And it is used to truncate and release the session temporary tablespace back to the pool.

storage/innobase/srv/srv0tmp.cc: 229

void Tablespace_pool::free_ts(Tablespace *ts) {
  space_id_t space_id = ts->space_id();
  fil_space_t *space = fil_space_get(space_id);
  ut_ad(space != nullptr);

  if (space->size != FIL_IBT_FILE_INITIAL_SIZE) {
    ts->truncate();
  }

  acquire();

  Pool::iterator it = std::find(m_active->begin(), m_active->end(), ts);
  if (it != m_active->end()) {
    m_active->erase(it);
  } else {
    ut_ad(0);
  }
  
  m_free->push_back(ts);

  release();
}

Temporary Files

ftruncate() is used to truncates temporary files at its current position using the below function.

storage/innobase/os/os0file.cc: 3551

/** Truncates a file at its current position.
@return true if success */
bool os_file_set_eof(FILE *file) /*!< in: file to be truncated */
{
  return (!ftruncate(fileno(file), ftell(file)));
}

Using os_file_set_eof(), InnoDB truncates a temporary file for InnoDB monitor output.

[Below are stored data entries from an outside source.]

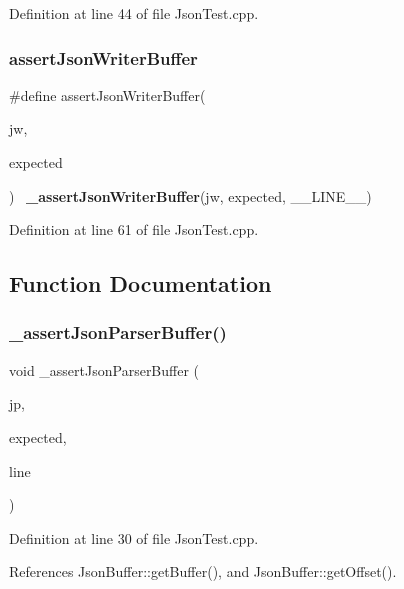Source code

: Definition at line 44 of file Json\+Test.\+cpp.

\mbox{\label{_json_test_8cpp_a576bc9d27a740d45bb60fe2bef06cf97}} 
\subsubsection{assert\+Json\+Writer\+Buffer}
{\footnotesize\ttfamily \#define assert\+Json\+Writer\+Buffer(\begin{DoxyParamCaption}\item[{}]{jw,  }\item[{}]{expected }\end{DoxyParamCaption})~\textbf{ \+\_\+assert\+Json\+Writer\+Buffer}(jw, expected, \+\_\+\+\_\+\+L\+I\+N\+E\+\_\+\+\_\+)}



Definition at line 61 of file Json\+Test.\+cpp.



\subsection{Function Documentation}
\mbox{\label{_json_test_8cpp_ab2f1136e7778215387f4a4a5f13834e4}} 
\subsubsection{\+\_\+assert\+Json\+Parser\+Buffer()}
{\footnotesize\ttfamily void \+\_\+assert\+Json\+Parser\+Buffer (\begin{DoxyParamCaption}\item[{\textbf{ Json\+Parser} \&}]{jp,  }\item[{const char $\ast$}]{expected,  }\item[{size\+\_\+t}]{line }\end{DoxyParamCaption})}



Definition at line 30 of file Json\+Test.\+cpp.



References Json\+Buffer\+::get\+Buffer(), and Json\+Buffer\+::get\+Offset().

storage/innobase/handler/ha_innodb.cc: 17576

  /* We let the InnoDB Monitor to output at most MAX_STATUS_SIZE
  bytes of text. */

  char *str;
  ssize_t flen;

  mutex_enter(&srv_monitor_file_mutex);
  rewind(srv_monitor_file);

  srv_printf_innodb_monitor(srv_monitor_file, FALSE, &trx_list_start,
                            &trx_list_end);
    
  os_file_set_eof(srv_monitor_file);
    
  if ((flen = ftell(srv_monitor_file)) < 0) {
    flen = 0;
  }

  ssize_t usable_len;
  
  if (flen > MAX_STATUS_SIZE) {
    usable_len = MAX_STATUS_SIZE;
    srv_truncated_status_writes++;
  } else {
    usable_len = flen;
  }

storage/innobase/srv/srv0srv.cc: 1651

...
    if (!srv_read_only_mode && srv_innodb_status) {
      mutex_enter(&srv_monitor_file_mutex);
      rewind(srv_monitor_file);
      if (!srv_printf_innodb_monitor(srv_monitor_file,
                                     MUTEX_NOWAIT(mutex_skipped), NULL, NULL)) {
        mutex_skipped++;
      } else {
        mutex_skipped = 0;
      }

      os_file_set_eof(srv_monitor_file);
      mutex_exit(&srv_monitor_file_mutex);
    }
...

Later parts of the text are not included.